Discussion Zen 5 Speculation (EPYC Turin and Strix Point/Granite Ridge - Ryzen 9000)

DisEnchantment · Sep 29, 2022

Speculate at will

HurleyBird · Sep 29, 2023

adroc_thurston said:
Only if it loads 1c/1t pairs

Doesn't it? If you constrain Cinebench to only 2-threads on Zen4 with SMT enabled, will you really only see a ~1.3x uplift compared to a ~2x uplift with SMT disabled? If that's the case, I will be extremely surprised.

adroc_thurston · Sep 29, 2023

HurleyBird said:
Doesn't it?

It doesn't, it loads all threads on one socket and only then moves on and kinda stops scaling after 160t altogether.

HurleyBird · Sep 29, 2023

adroc_thurston said:
It doesn't, it loads all threads on one socket and only then moves on and kinda stops scaling after 160t altogether.

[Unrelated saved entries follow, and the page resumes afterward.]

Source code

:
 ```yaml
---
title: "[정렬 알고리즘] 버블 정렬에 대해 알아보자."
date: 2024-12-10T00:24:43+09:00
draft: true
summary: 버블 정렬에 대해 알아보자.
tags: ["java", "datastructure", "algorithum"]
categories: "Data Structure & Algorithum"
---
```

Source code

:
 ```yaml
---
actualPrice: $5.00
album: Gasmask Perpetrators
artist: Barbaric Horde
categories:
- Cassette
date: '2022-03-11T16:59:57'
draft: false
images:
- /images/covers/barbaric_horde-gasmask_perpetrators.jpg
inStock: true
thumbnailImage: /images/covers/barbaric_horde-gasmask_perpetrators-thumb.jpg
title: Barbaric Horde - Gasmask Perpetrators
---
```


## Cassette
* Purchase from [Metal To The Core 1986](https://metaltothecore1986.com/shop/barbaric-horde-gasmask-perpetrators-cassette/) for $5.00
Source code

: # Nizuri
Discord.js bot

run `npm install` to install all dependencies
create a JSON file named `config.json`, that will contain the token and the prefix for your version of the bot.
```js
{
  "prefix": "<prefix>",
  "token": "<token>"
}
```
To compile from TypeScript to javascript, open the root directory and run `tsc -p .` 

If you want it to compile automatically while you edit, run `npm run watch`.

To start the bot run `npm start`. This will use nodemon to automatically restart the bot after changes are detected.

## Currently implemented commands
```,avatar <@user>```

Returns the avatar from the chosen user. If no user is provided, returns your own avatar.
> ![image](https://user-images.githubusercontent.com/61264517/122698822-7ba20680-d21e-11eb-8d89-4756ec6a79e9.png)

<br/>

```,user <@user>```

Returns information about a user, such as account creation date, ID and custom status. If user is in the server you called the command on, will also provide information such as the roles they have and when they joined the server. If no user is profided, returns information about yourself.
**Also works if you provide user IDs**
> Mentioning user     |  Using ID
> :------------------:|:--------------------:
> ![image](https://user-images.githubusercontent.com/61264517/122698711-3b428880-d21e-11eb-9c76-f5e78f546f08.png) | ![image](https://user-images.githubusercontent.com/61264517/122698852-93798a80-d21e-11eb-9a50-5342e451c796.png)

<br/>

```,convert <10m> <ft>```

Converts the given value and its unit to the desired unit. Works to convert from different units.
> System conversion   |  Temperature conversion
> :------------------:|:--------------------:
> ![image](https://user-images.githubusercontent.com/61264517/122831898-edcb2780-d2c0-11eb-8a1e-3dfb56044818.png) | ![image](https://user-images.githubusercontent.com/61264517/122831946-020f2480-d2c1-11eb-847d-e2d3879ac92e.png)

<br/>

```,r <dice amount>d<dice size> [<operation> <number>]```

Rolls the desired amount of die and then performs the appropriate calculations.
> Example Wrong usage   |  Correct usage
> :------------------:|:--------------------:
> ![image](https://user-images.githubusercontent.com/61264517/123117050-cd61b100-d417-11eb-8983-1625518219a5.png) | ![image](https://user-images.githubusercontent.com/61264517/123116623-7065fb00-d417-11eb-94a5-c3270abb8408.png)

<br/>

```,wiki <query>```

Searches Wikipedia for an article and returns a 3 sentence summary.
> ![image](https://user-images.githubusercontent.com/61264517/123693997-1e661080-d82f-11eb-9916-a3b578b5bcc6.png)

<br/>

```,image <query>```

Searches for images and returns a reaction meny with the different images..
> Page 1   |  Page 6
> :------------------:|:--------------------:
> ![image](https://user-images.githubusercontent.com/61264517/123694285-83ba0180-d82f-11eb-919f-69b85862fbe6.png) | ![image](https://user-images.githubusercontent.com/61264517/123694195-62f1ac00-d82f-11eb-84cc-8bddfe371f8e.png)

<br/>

It would be a combination in that case, right? 1t/1c on one socket, then 2t/1c on that same socket, and repeat the process on socket 2?

adroc_thurston · Sep 29, 2023

HurleyBird said:
It would be a combination in that case, right

No it'll load all 128t on one socket then move on, in 1c/2t increments.
There's more than enough Rome/Milan cinememe runs please go and compare them directly.
It's a less acute Turin situation.

HurleyBird · Sep 29, 2023

adroc_thurston said:
No it'll load all 128t on one socket then move on, in 1c/2t increments.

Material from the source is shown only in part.